[Stored data entries]
______
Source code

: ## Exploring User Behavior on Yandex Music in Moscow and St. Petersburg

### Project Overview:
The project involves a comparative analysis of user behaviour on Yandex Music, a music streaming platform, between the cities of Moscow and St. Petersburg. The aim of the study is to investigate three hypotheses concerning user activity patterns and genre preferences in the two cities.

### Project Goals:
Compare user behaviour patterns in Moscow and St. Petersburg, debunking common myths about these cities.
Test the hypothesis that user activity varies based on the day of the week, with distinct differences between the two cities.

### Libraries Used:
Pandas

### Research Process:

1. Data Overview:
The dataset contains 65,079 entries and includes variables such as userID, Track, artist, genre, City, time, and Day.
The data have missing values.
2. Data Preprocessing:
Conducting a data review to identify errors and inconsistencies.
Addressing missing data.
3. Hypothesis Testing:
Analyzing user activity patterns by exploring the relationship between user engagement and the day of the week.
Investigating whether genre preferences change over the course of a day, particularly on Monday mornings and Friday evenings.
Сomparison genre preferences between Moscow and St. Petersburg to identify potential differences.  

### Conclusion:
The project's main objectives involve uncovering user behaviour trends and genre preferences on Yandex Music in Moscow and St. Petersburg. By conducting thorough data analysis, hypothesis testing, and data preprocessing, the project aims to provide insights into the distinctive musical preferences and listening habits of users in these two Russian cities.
______
Task requirements: Every entry must be output again exactly as it was given.

Written solution:
Source code

: ## Exploring User Behavior on Yandex Music in Moscow and St. Petersburg

### Project Overview:
The project involves a comparative analysis of user behaviour on Yandex Music, a music streaming platform, between the cities of Moscow and St. Petersburg. The aim of the study is to investigate three hypotheses concerning user activity patterns and genre preferences in the two cities.

### Project Goals:
Compare user behaviour patterns in Moscow and St. Petersburg, debunking common myths about these cities.
Test the hypothesis that user activity varies based on the day of the week, with distinct differences between the two cities.

### Libraries Used:
Pandas

### Research Process:

1. Data Overview:
The dataset contains 65,079 entries and includes variables such as userID, Track, artist, genre, City, time, and Day.
The data have missing values.
2. Data Preprocessing:
Conducting a data review to identify errors and inconsistencies.
Addressing missing data.
3. Hypothesis Testing:
Analyzing user activity patterns by exploring the relationship between user engagement and the day of the week.
Investigating whether genre preferences change over the course of a day, particularly on Monday mornings and Friday evenings.
Сomparison genre preferences between Moscow and St. Petersburg to identify potential differences.  

### Conclusion:
The project's main objectives involve uncovering user behaviour trends and genre preferences on Yandex Music in Moscow and St. Petersburg. By conducting thorough data analysis, hypothesis testing, and data preprocessing, the project aims to provide insights into the distinctive musical preferences and listening habits of users in these two Russian cities.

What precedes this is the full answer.